» **TASK DIRECTIONS**: Go through the listing below and say how many lines include "padding". Give the number by itself.

--- MATERIAL SHOWN Enclosed Below ---

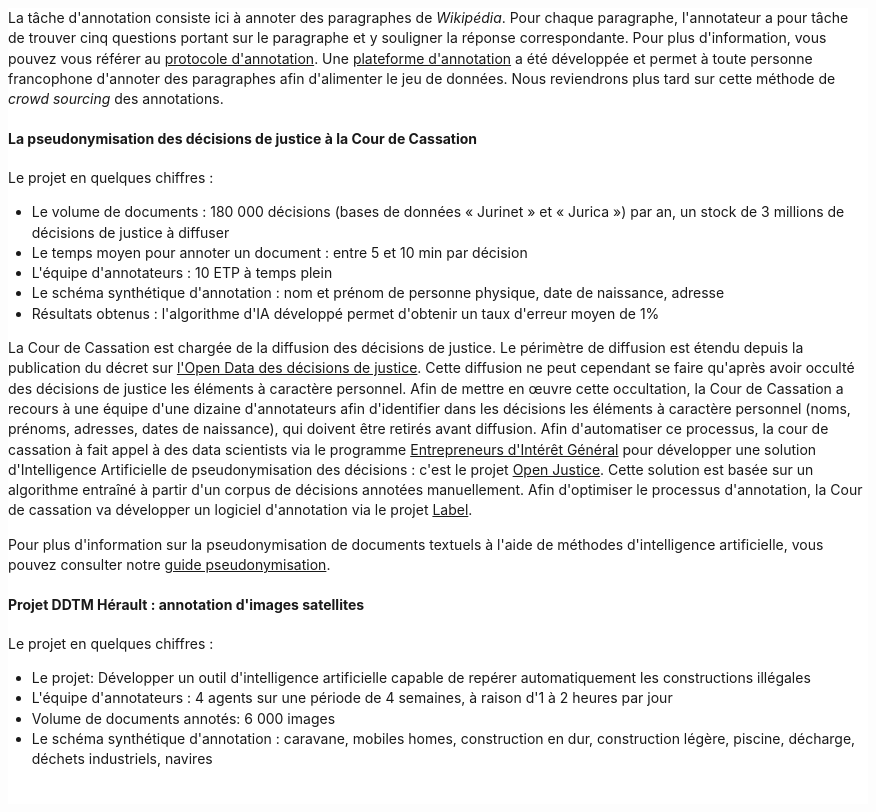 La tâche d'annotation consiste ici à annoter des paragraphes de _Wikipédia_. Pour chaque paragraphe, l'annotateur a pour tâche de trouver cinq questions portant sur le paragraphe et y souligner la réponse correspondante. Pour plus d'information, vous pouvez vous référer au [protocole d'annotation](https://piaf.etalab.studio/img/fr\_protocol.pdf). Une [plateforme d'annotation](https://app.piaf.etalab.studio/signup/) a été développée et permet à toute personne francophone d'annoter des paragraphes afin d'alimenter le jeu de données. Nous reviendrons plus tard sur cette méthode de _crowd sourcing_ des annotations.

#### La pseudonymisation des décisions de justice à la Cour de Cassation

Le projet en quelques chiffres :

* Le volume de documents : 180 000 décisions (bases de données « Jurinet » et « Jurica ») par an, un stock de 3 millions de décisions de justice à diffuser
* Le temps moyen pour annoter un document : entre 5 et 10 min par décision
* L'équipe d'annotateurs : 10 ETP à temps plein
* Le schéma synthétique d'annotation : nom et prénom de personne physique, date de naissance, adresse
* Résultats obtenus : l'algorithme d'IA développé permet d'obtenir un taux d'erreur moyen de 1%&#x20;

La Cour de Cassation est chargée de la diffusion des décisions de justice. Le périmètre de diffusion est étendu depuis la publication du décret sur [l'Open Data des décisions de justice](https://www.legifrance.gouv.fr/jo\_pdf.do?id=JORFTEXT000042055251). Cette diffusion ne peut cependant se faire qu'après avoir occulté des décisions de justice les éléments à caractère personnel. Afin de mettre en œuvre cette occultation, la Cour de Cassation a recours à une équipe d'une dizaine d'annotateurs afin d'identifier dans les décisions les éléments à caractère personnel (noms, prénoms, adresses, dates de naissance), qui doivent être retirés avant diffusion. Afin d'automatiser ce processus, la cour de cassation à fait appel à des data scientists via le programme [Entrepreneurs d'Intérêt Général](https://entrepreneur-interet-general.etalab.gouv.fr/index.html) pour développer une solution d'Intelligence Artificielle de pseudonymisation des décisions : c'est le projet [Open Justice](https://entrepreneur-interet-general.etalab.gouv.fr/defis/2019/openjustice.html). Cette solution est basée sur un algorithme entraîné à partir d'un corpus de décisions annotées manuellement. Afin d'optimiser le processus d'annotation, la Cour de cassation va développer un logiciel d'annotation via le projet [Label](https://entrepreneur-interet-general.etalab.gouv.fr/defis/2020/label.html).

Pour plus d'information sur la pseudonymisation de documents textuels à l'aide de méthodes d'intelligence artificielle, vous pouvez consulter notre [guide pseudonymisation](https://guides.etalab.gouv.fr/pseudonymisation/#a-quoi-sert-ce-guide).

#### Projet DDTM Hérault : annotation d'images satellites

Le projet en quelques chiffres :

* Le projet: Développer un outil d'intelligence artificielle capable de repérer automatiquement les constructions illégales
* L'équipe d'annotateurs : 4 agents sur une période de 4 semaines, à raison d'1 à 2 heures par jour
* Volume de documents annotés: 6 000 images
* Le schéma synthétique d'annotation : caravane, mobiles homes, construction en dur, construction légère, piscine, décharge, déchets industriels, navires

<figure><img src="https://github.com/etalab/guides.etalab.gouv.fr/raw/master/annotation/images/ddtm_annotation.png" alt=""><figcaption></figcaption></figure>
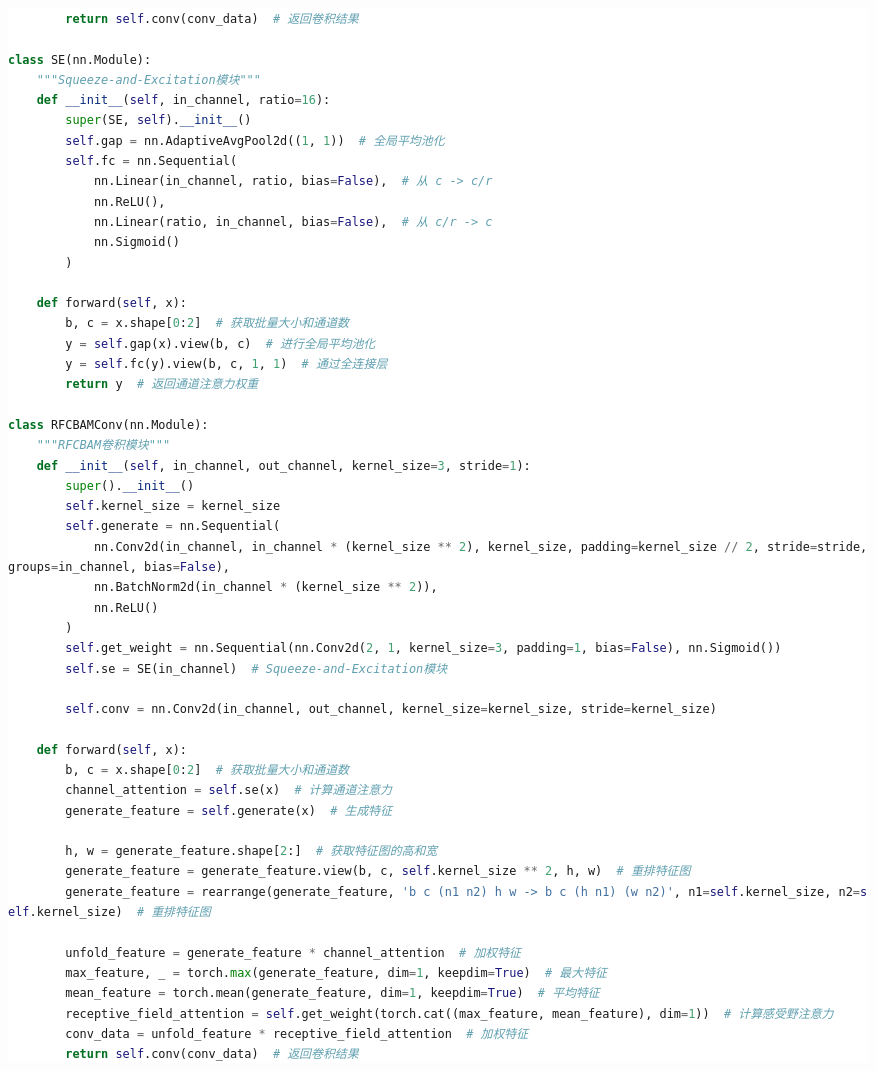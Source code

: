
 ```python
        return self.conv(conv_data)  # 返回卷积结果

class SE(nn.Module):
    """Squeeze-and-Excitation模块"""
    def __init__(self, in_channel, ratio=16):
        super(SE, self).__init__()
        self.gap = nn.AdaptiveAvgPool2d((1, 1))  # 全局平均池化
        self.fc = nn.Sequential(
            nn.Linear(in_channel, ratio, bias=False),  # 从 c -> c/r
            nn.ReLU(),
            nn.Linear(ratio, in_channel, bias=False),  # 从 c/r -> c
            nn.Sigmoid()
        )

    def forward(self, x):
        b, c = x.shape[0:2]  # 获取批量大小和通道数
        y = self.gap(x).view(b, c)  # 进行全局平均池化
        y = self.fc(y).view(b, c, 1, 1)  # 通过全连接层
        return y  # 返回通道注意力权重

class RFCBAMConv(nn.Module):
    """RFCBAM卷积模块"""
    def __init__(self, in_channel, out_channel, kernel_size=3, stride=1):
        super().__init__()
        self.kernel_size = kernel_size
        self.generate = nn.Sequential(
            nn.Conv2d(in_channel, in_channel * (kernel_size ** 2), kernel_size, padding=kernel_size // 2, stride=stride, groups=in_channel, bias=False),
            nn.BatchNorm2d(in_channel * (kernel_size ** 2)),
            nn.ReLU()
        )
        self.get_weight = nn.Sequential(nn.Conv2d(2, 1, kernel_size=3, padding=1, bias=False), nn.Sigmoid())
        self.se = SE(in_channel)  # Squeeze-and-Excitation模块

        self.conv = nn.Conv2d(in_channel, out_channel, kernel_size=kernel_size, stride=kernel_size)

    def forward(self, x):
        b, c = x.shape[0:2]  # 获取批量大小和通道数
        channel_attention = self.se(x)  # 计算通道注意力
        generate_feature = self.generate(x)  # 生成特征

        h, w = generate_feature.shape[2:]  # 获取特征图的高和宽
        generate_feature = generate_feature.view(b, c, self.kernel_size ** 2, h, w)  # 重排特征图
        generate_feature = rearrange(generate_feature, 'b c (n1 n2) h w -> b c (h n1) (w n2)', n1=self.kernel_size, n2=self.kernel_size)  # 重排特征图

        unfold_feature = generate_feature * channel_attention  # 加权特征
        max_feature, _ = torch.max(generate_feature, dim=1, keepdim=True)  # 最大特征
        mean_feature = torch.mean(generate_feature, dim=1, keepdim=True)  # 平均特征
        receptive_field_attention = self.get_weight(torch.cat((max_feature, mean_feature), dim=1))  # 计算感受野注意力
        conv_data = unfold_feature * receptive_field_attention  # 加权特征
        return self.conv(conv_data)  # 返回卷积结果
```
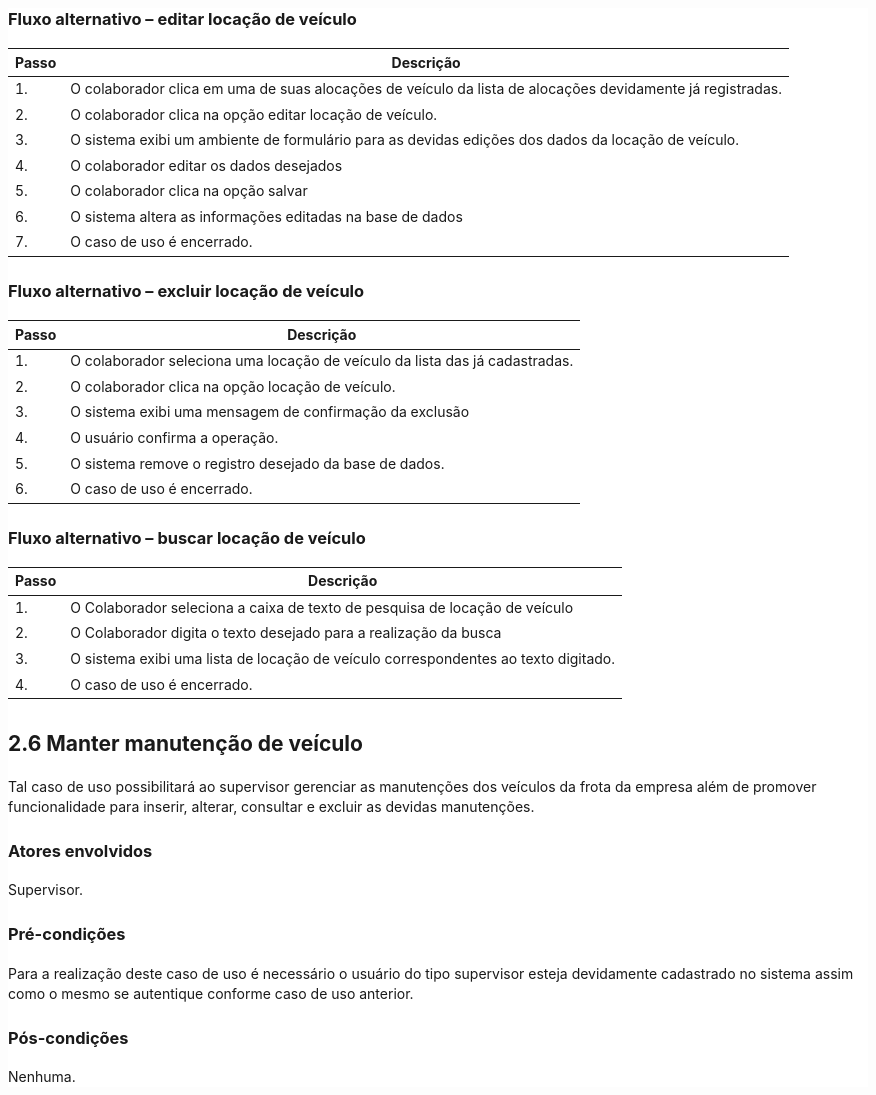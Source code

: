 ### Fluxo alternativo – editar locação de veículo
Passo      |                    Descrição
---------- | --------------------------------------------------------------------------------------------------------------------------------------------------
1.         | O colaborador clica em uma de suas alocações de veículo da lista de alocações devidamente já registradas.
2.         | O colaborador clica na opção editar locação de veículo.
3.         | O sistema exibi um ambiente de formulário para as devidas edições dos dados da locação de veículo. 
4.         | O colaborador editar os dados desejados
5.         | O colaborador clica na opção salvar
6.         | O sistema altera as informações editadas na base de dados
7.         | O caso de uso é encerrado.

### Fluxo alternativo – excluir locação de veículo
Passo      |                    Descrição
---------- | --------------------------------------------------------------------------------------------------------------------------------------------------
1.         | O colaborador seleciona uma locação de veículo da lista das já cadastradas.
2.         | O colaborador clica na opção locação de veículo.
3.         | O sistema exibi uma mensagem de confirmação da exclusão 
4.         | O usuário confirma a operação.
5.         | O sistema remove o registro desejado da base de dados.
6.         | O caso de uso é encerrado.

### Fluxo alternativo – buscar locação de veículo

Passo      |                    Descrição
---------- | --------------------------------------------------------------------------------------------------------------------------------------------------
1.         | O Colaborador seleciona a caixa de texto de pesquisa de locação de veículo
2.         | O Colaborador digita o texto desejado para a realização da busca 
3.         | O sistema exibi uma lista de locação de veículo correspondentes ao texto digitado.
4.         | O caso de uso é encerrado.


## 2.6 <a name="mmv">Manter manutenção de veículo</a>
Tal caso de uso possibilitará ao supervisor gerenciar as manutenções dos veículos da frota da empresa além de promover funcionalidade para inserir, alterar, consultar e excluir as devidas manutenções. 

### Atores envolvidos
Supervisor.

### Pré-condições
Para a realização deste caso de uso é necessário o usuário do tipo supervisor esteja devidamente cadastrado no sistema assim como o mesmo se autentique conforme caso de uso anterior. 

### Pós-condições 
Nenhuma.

--- End of Enclosed MATERIAL SHOWN ---

» **EXPECTED OUTPUT**: 2